**Data**
Start of Block
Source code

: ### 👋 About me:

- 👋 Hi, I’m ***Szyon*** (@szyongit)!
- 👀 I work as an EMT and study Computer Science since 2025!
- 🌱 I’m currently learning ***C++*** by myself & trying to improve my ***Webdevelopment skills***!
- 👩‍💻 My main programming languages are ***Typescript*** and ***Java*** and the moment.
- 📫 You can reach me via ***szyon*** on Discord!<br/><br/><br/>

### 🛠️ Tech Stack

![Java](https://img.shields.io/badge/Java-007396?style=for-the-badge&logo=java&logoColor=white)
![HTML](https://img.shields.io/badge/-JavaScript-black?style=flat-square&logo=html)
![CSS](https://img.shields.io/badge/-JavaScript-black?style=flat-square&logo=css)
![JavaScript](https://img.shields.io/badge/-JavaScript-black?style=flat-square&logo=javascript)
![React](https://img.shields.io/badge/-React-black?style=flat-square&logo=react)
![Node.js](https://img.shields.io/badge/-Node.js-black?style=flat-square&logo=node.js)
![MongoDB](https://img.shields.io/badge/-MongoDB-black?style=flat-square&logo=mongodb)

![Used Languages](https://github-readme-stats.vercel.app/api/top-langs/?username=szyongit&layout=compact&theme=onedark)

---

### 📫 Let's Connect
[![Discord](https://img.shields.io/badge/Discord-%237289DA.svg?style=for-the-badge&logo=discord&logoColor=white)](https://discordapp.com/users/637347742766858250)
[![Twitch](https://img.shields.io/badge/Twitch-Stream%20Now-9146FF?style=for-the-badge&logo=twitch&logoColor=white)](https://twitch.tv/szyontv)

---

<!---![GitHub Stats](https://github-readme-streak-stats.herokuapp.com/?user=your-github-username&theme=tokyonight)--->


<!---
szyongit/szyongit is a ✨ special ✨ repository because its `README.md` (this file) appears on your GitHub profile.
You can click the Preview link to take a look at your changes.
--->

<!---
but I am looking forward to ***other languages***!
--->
End of Block
Start of Block
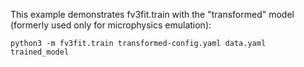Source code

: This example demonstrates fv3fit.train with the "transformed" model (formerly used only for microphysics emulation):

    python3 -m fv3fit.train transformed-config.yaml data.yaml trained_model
End of Block
Start of Block
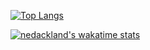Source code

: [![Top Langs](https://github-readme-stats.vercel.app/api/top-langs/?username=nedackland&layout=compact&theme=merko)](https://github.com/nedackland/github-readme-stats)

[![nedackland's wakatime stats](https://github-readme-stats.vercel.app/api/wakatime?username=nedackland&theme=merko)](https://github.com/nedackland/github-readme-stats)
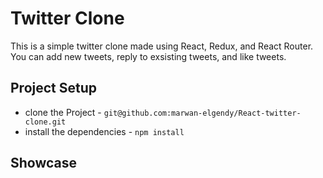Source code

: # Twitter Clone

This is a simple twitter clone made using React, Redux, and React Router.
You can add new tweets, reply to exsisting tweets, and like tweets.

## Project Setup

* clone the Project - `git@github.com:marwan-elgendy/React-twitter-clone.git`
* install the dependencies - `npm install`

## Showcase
End of Block
**Action item**
Return each line of the material above that holds the string "Discord".

**Written answer**
- 📫 You can reach me via ***szyon*** on Discord!<br/><br/><br/>
[![Discord](https://img.shields.io/badge/Discord-%237289DA.svg?style=for-the-badge&logo=discord&logoColor=white)](https://discordapp.com/users/637347742766858250)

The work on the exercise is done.